Rising College Debt and the “Parent Plus” School Loan Program
by Sandy Flores-Ruiz, age 15
Baylor University, based in central Texas, is one of the many institutions that uses a federal loan program called Parent Plus. Among private schools with a minimum of $1 billion endowment, Baylor also had the lowest repayment rate for this particular type of loan.
The Parent Plus program offers federal loans to parents and allows them to help pay for their children’s tuition. Before the introduction of this program, undergraduate students were the largest demographic taking out college loans requiring payment. Now, in the Parent Plus era, parents and graduate students take out the most loans.
The fast-growing Parent Plus program does not have income limits or a cap on the amount of money parents can borrow, unlike other undergraduate loan programs. This makes Parent Plus appealing and accessible to parents, especially to those who want to send their children to the best ranking schools. They often hastily agree to take out these loans without realizing the magnitude and future impact of their debt.

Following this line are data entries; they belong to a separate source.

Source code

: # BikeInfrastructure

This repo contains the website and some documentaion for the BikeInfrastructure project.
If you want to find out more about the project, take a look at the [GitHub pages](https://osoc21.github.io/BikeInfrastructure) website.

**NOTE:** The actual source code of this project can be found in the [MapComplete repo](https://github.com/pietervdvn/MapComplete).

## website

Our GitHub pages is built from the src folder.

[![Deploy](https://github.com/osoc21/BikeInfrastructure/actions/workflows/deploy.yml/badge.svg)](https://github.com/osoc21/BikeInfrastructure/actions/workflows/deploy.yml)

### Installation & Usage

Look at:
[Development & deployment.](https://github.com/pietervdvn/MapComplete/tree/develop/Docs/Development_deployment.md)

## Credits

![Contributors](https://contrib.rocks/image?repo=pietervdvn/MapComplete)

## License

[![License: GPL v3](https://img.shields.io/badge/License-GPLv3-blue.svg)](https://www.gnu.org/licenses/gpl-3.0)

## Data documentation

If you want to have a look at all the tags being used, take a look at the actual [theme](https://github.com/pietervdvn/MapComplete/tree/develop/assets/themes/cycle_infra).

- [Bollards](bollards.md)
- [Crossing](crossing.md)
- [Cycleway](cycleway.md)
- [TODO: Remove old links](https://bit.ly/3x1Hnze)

At Baylor, the Parent Plus loan program has allowed the university to shift its reputation from being a locally appreciated Baptist college to a nationally accredited and endorsed institution. The university has funneled its resources into building a new sports complex and expanding its existing research facilities to match those of the top schools in the nation.
“It’s a strong school, but not an Ivy League,” stated Annabeth Mohon, a 2014 Baylor graduate and former admissions counselor. “I don’t know if the prestige matches the price tag as the school tries to sell it.”
Along with this shift in reputation came a shift in tuition. Parent Plus has been known to allow such rises in cost at private universities attempting to reach their aspired levels of esteem. However, these smaller private schools often do not offer the same level of financial aid as the well-known, larger universities.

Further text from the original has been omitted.